The data below is to be output in full, unchanged.
[[ Material for this exercise, beginning ]]
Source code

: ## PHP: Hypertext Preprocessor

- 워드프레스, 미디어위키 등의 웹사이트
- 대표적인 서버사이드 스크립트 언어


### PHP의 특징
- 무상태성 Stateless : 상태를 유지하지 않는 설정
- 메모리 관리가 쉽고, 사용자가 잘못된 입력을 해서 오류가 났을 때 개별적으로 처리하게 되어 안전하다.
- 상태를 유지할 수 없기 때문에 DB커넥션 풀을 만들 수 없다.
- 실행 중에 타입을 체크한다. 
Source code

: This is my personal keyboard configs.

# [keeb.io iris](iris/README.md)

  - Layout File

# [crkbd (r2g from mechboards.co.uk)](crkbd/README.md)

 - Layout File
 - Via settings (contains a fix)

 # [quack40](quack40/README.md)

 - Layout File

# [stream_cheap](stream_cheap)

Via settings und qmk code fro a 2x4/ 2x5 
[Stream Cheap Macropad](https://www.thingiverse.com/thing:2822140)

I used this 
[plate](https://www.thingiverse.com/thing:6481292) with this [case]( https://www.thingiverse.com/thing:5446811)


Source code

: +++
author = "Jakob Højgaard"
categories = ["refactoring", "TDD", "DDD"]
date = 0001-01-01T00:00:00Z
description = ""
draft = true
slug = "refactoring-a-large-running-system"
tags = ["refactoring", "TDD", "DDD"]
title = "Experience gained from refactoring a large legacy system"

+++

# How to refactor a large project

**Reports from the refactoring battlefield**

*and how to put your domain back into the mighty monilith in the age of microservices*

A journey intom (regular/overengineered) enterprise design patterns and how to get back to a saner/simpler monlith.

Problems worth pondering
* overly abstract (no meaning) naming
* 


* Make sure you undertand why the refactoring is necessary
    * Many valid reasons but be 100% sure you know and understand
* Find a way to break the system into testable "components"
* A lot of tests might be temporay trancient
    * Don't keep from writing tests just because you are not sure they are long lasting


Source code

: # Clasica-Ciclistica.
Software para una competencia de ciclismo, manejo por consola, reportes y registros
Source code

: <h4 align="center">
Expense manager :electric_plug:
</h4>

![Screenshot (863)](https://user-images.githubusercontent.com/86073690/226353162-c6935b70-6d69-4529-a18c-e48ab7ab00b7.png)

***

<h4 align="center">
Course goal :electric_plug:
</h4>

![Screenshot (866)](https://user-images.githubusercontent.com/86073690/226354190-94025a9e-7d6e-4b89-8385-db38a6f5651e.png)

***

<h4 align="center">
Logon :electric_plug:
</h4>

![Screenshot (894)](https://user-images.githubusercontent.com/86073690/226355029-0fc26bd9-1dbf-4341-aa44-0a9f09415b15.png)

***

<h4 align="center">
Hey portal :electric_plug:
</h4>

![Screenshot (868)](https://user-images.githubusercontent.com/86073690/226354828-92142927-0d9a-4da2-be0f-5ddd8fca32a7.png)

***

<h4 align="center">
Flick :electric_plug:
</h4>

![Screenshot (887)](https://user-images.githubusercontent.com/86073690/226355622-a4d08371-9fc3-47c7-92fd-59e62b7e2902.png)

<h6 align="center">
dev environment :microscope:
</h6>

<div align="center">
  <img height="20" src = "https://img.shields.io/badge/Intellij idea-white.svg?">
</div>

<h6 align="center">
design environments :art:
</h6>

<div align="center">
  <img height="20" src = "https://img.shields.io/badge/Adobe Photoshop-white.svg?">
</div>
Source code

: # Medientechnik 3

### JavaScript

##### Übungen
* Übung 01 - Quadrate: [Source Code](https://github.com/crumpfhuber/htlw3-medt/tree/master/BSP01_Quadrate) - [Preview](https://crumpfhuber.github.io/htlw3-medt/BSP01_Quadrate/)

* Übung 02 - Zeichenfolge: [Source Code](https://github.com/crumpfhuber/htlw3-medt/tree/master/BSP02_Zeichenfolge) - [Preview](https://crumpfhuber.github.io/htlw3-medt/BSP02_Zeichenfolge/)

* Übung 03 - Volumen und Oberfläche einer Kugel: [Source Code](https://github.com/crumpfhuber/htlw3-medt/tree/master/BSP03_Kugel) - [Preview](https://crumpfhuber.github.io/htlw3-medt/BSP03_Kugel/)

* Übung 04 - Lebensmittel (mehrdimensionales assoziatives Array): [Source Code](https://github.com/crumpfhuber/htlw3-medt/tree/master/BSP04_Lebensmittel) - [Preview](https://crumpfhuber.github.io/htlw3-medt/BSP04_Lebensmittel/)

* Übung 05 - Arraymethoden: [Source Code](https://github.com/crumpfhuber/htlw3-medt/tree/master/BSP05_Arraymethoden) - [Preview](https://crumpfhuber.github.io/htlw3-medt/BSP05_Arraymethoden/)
[[ Material for this exercise, end ]]
Task answer:
Source code

: ## PHP: Hypertext Preprocessor

- 워드프레스, 미디어위키 등의 웹사이트
- 대표적인 서버사이드 스크립트 언어


### PHP의 특징
- 무상태성 Stateless : 상태를 유지하지 않는 설정
- 메모리 관리가 쉽고, 사용자가 잘못된 입력을 해서 오류가 났을 때 개별적으로 처리하게 되어 안전하다.
- 상태를 유지할 수 없기 때문에 DB커넥션 풀을 만들 수 없다.
- 실행 중에 타입을 체크한다. 
Source code

: This is my personal keyboard configs.

# [keeb.io iris](iris/README.md)

  - Layout File

# [crkbd (r2g from mechboards.co.uk)](crkbd/README.md)

 - Layout File
 - Via settings (contains a fix)

 # [quack40](quack40/README.md)

 - Layout File

# [stream_cheap](stream_cheap)

Via settings und qmk code fro a 2x4/ 2x5 
[Stream Cheap Macropad](https://www.thingiverse.com/thing:2822140)

I used this 
[plate](https://www.thingiverse.com/thing:6481292) with this [case]( https://www.thingiverse.com/thing:5446811)


Source code

: +++
author = "Jakob Højgaard"
categories = ["refactoring", "TDD", "DDD"]
date = 0001-01-01T00:00:00Z
description = ""
draft = true
slug = "refactoring-a-large-running-system"
tags = ["refactoring", "TDD", "DDD"]
title = "Experience gained from refactoring a large legacy system"

+++

# How to refactor a large project

**Reports from the refactoring battlefield**

*and how to put your domain back into the mighty monilith in the age of microservices*

A journey intom (regular/overengineered) enterprise design patterns and how to get back to a saner/simpler monlith.

Problems worth pondering
* overly abstract (no meaning) naming
* 


* Make sure you undertand why the refactoring is necessary
    * Many valid reasons but be 100% sure you know and understand
* Find a way to break the system into testable "components"
* A lot of tests might be temporay trancient
    * Don't keep from writing tests just because you are not sure they are long lasting


Source code

: # Clasica-Ciclistica.
Software para una competencia de ciclismo, manejo por consola, reportes y registros
Source code

: <h4 align="center">
Expense manager :electric_plug:
</h4>

![Screenshot (863)](https://user-images.githubusercontent.com/86073690/226353162-c6935b70-6d69-4529-a18c-e48ab7ab00b7.png)

***

<h4 align="center">
Course goal :electric_plug:
</h4>

![Screenshot (866)](https://user-images.githubusercontent.com/86073690/226354190-94025a9e-7d6e-4b89-8385-db38a6f5651e.png)

***

<h4 align="center">
Logon :electric_plug:
</h4>

![Screenshot (894)](https://user-images.githubusercontent.com/86073690/226355029-0fc26bd9-1dbf-4341-aa44-0a9f09415b15.png)

***

<h4 align="center">
Hey portal :electric_plug:
</h4>

![Screenshot (868)](https://user-images.githubusercontent.com/86073690/226354828-92142927-0d9a-4da2-be0f-5ddd8fca32a7.png)

***

<h4 align="center">
Flick :electric_plug:
</h4>

![Screenshot (887)](https://user-images.githubusercontent.com/86073690/226355622-a4d08371-9fc3-47c7-92fd-59e62b7e2902.png)

<h6 align="center">
dev environment :microscope:
</h6>

<div align="center">
  <img height="20" src = "https://img.shields.io/badge/Intellij idea-white.svg?">
</div>

<h6 align="center">
design environments :art:
</h6>

<div align="center">
  <img height="20" src = "https://img.shields.io/badge/Adobe Photoshop-white.svg?">
</div>
Source code

: # Medientechnik 3

### JavaScript

##### Übungen
* Übung 01 - Quadrate: [Source Code](https://github.com/crumpfhuber/htlw3-medt/tree/master/BSP01_Quadrate) - [Preview](https://crumpfhuber.github.io/htlw3-medt/BSP01_Quadrate/)

* Übung 02 - Zeichenfolge: [Source Code](https://github.com/crumpfhuber/htlw3-medt/tree/master/BSP02_Zeichenfolge) - [Preview](https://crumpfhuber.github.io/htlw3-medt/BSP02_Zeichenfolge/)

* Übung 03 - Volumen und Oberfläche einer Kugel: [Source Code](https://github.com/crumpfhuber/htlw3-medt/tree/master/BSP03_Kugel) - [Preview](https://crumpfhuber.github.io/htlw3-medt/BSP03_Kugel/)

* Übung 04 - Lebensmittel (mehrdimensionales assoziatives Array): [Source Code](https://github.com/crumpfhuber/htlw3-medt/tree/master/BSP04_Lebensmittel) - [Preview](https://crumpfhuber.github.io/htlw3-medt/BSP04_Lebensmittel/)

* Übung 05 - Arraymethoden: [Source Code](https://github.com/crumpfhuber/htlw3-medt/tree/master/BSP05_Arraymethoden) - [Preview](https://crumpfhuber.github.io/htlw3-medt/BSP05_Arraymethoden/)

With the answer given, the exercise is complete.